A spelling variant related to Mia or Miah, often tied to Hebrew roots meaning "beloved" or to Mary-derived forms.
Meah is a quietly distinctive name that hovers at the intersection of several naming traditions, its exact lineage dependent on which thread one follows. Most directly, it reads as a variant of Mia, the short form of Maria or Michaela that became one of the most popular names of the late twentieth and early twenty-first centuries — itself derived from the Hebrew Miriam, whose meaning is debated among scholars as 'sea of bitterness,' 'beloved,' or possibly 'wished-for child.' In Hebrew, meah also simply means 'one hundred,' a number with special resonance in biblical texts and rabbinical literature.

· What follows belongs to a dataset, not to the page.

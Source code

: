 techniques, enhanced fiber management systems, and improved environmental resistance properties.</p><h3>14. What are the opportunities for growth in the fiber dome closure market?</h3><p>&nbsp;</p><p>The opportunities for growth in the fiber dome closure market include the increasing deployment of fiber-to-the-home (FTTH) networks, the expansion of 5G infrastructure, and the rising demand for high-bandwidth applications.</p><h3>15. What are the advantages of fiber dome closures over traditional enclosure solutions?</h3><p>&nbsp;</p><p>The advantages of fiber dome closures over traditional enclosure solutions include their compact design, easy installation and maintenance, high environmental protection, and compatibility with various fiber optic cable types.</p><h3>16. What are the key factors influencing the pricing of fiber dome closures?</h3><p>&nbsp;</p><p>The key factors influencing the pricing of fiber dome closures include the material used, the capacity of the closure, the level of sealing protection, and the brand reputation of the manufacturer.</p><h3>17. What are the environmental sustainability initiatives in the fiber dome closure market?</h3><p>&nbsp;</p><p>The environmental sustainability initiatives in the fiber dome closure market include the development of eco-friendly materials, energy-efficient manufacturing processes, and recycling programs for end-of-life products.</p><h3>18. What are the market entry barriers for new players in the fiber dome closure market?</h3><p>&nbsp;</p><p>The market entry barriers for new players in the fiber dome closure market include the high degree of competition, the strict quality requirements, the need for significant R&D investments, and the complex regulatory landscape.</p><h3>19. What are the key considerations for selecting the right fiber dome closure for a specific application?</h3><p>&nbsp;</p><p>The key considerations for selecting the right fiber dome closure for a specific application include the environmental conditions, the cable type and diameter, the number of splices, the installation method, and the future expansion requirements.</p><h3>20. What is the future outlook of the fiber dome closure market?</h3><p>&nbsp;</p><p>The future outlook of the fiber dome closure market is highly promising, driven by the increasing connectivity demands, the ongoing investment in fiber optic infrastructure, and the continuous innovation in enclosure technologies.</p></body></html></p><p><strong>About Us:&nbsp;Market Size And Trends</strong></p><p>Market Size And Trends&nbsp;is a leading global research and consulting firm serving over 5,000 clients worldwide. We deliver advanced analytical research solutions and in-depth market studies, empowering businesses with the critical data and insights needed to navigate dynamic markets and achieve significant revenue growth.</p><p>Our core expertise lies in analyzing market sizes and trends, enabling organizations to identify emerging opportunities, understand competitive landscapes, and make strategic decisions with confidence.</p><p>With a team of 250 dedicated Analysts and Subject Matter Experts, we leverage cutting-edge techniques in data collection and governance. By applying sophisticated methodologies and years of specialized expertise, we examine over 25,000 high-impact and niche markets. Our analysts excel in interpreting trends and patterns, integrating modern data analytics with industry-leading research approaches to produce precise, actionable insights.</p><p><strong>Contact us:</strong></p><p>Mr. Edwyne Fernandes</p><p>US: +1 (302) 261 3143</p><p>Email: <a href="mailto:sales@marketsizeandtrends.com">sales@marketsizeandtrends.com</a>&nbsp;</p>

The spelling Meah aligns the name visually with names like Leah, Keah, and Zea, lending it a slightly more antique or biblically inflected appearance than plain Mia while retaining the same warm, open vowel sounds. Leah herself is a deeply significant figure in the Hebrew Bible — the first wife of Jacob, mother of six of the twelve tribes of Israel — and names that echo her ending carry some of that scriptural weight by association. In contemporary naming culture, Meah occupies the pleasantly unusual middle ground that many parents seek: it sounds immediately familiar when spoken aloud, but its spelling ensures it stands out on a page.
It belongs to a broader trend of parents taking beloved, well-worn sounds and reimagining their written form — honoring both the warmth of the familiar and the individuality of the distinctive. The name's soft, two-syllable shape and its open final vowel give it an inherently gentle, approachable quality that travels easily across cultures and languages.